My freshman year in high school my father brought home a dog, an Irish setter mix, with a deep burgundy coat and a long flowing mane of hair. We named him Jesse. Not long after joining our family he was sleeping under the car and my father backed over him. Yelping in pain, he sprinted off and despite looking for him for days, we couldn’t find him.
On the third day I found Jesse under the hedges in the front of our house. There was swelling around his neck the size of a basketball. Back then, taking a dog to the vet was out of the question due to a lack of finances and we all thought Jesse would be gone by morning.
We were wrong. Jesse recovered and every where I went, he went. When I started running, he kept pace. When other dogs came close, he would chase them off. I often ran between six and ten miles, and there would be Jesse, tongue hanging out, sometimes ahead of me, sometimes behind, but always there.
We often would play a game of catch, but not the way most people do with their dogs. In the front yard, Jesse would take off running and jump at my chest. I’d catch him and toss him far to the side, causing him to fly through the air. The moment his feet touched the ground, he bounded back my direction and jumped again, only to be tossed to the other side.
One day we were playing the game and my mom shouted my name. When I turned my head, Jesse caught me square in the chest and knocked me to the ground. He stood on my chest and licked my face happily. Finally, he’d won. And in truth, so had I. A boy and his dog.
I can remember the last moment I saw him. My parents had long since divorced and my mother had felt the house was too much for her and decided to sell it and move to an apartment in J-Town. By that time I had been hired by the post office and lived with my wife in my own apartment. I came by the house to help her pack up a few things. I remember glancing out the window and could see a storm on the horizon and I walked to the screen door to take a look.
The sky was the dark blue you get when the sun is behind you and the clouds are rolling in your direction. There was a corn field across the street and the dark green leaves and dusty yellow tassels moved in rolling waves with the increasing wind.
Jesse, his red coat glowing like the last embers of a winter fire, sat under the tree in the front yard. His eyes were closed and his muzzle was in the air. There was a lot more white around his nose, with him getting close to thirteen-years old. Maybe he was smelling the rain of the approaching storm. Maybe he knew with all the activity around the house, change was coming and he was trying to get a sense of the moment. There is, of course, no way to know. I stood there watching him for several minutes and then returned to packing boxes.

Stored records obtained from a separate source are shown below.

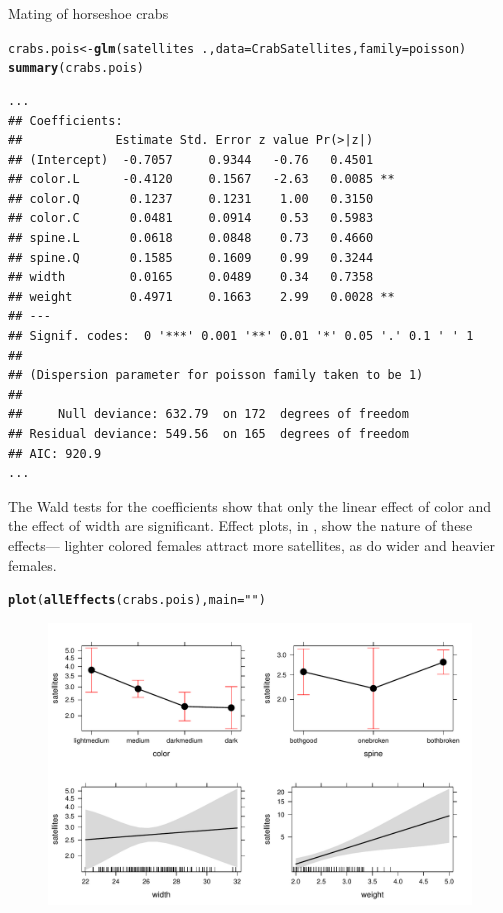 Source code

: \documentclass[11pt]{book}\usepackage[]{graphicx}\usepackage[]{color}
\makeatletter
\newcommand{\hlstr}[1]{\textcolor[rgb]{0.192,0.494,0.8}{#1}}%
\newcommand{\hlopt}[1]{\textcolor[rgb]{0,0,0}{#1}}%
\newcommand{\hlstd}[1]{\textcolor[rgb]{0.345,0.345,0.345}{#1}}%
\newcommand{\hlkwb}[1]{\textcolor[rgb]{0.69,0.353,0.396}{#1}}%
\newcommand{\hlkwc}[1]{\textcolor[rgb]{0.333,0.667,0.333}{#1}}%
\newcommand{\hlkwd}[1]{\textcolor[rgb]{0.737,0.353,0.396}{\textbf{#1}}}%
\newenvironment{kframe}{%
 \def\at@end@of@kframe{}%
 \ifinner\ifhmode%
  \def\at@end@of@kframe{\end{minipage}}%
  \begin{minipage}{\columnwidth}%
 \fi\fi%
 \def\FrameCommand##1{\hskip\@totalleftmargin \hskip-\fboxsep
 \colorbox{shadecolor}{##1}\hskip-\fboxsep
     \hskip-\linewidth \hskip-\@totalleftmargin \hskip\columnwidth}%
 \MakeFramed {\advance\hsize-\width
   \@totalleftmargin\z@ \linewidth\hsize
   \@setminipage}}%
 {\par\unskip\endMakeFramed%
 \at@end@of@kframe}
\newenvironment{knitrout}{}{} %
\renewenvironment{knitrout}{\small\renewcommand{\baselinestretch}{.85}}{} %
\makeatother
\begin{document}
\begin{Example}[crabs1]{Mating of horseshoe crabs}
\begin{knitrout}
\color{fgcolor}\begin{kframe}
\begin{alltt}
\hlstd{crabs.pois} \hlkwb{<-} \hlkwd{glm}\hlstd{(satellites} \hlopt{~} \hlstd{.,} \hlkwc{data}\hlstd{=CrabSatellites,} \hlkwc{family}\hlstd{=poisson)}
\hlkwd{summary}\hlstd{(crabs.pois)}
\end{alltt}
\begin{verbatim}
...
## Coefficients:
##             Estimate Std. Error z value Pr(>|z|)   
## (Intercept)  -0.7057     0.9344   -0.76   0.4501   
## color.L      -0.4120     0.1567   -2.63   0.0085 **
## color.Q       0.1237     0.1231    1.00   0.3150   
## color.C       0.0481     0.0914    0.53   0.5983   
## spine.L       0.0618     0.0848    0.73   0.4660   
## spine.Q       0.1585     0.1609    0.99   0.3244   
## width         0.0165     0.0489    0.34   0.7358   
## weight        0.4971     0.1663    2.99   0.0028 **
## ---
## Signif. codes:  0 '***' 0.001 '**' 0.01 '*' 0.05 '.' 0.1 ' ' 1
## 
## (Dispersion parameter for poisson family taken to be 1)
## 
##     Null deviance: 632.79  on 172  degrees of freedom
## Residual deviance: 549.56  on 165  degrees of freedom
## AIC: 920.9
...
\end{verbatim}
\end{kframe}
\end{knitrout}
The Wald tests for the coefficients show that only the linear effect of color and the effect
of width are significant.
Effect plots, in , show the nature of these
effects--- lighter colored females attract more satellites, as do wider and heavier females.

\begin{knitrout}
\color{fgcolor}\begin{kframe}
\begin{alltt}
\hlkwd{plot}\hlstd{(}\hlkwd{allEffects}\hlstd{(crabs.pois),} \hlkwc{main}\hlstd{=}\hlstr{""}\hlstd{)}
\end{alltt}
\end{kframe}\begin{figure}[!htbp]


\centerline{\includegraphics[width=\textwidth]{ch09/fig/crabs1-eff1-1} }


\end{figure}
\end{knitrout}
\end{Example}
\end{document}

The next day my mother took Jesse to my grandfathers, where he would stay for a few days until she could find him a more permanent home. Jesse was on a chain at an out door dog house when he disappeared. We searched for days, continually checked the dog pound, and like the first time when he ran off after being injured, we couldn’t find him. This time, he never came back.
I always hoped Jesse had tried to go home and that he’d been found by a wonderful family and lived out his life happily. Intellectually, I knew this was highly unlikely. But it’s what I hoped. I was heart broken, never having had the chance to say goodbye to my dog. Even today, when I see the blue of a storm on the horizon, I think of him. There was such a view today. And so was he.